## Exercise details
Go through the data that follows and restate each line exactly as it reads.

## Extracted material
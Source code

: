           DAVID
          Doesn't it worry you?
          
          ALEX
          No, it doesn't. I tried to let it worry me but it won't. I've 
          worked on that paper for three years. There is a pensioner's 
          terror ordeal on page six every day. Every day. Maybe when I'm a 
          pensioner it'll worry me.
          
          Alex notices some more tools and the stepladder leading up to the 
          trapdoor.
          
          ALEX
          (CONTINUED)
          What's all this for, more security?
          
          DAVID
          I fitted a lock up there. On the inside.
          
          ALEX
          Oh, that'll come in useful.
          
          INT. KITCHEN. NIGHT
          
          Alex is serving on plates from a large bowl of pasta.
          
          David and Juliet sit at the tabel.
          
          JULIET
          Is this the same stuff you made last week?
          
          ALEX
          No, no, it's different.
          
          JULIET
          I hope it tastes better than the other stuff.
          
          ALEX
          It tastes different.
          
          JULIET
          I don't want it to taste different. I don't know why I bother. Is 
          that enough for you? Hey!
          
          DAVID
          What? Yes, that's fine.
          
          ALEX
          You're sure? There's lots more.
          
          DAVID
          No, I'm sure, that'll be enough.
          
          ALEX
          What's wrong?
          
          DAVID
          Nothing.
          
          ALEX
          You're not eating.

## Answer to this problem
Source code

:           DAVID
          Doesn't it worry you?
          
          ALEX
          No, it doesn't. I tried to let it worry me but it won't. I've 
          worked on that paper for three years. There is a pensioner's 
          terror ordeal on page six every day. Every day. Maybe when I'm a 
          pensioner it'll worry me.
          
          Alex notices some more tools and the stepladder leading up to the 
          trapdoor.
          
          ALEX
          (CONTINUED)
          What's all this for, more security?
          
          DAVID
          I fitted a lock up there. On the inside.
          
          ALEX
          Oh, that'll come in useful.
          
          INT. KITCHEN. NIGHT
          
          Alex is serving on plates from a large bowl of pasta.
          
          David and Juliet sit at the tabel.
          
          JULIET
          Is this the same stuff you made last week?
          
          ALEX
          No, no, it's different.
          
          JULIET
          I hope it tastes better than the other stuff.
          
          ALEX
          It tastes different.
          
          JULIET
          I don't want it to taste different. I don't know why I bother. Is 
          that enough for you? Hey!
          
          DAVID
          What? Yes, that's fine.
          
          ALEX
          You're sure? There's lots more.
          
          DAVID
          No, I'm sure, that'll be enough.
          
          ALEX
          What's wrong?
          
          DAVID
          Nothing.
          
          ALEX
          You're not eating.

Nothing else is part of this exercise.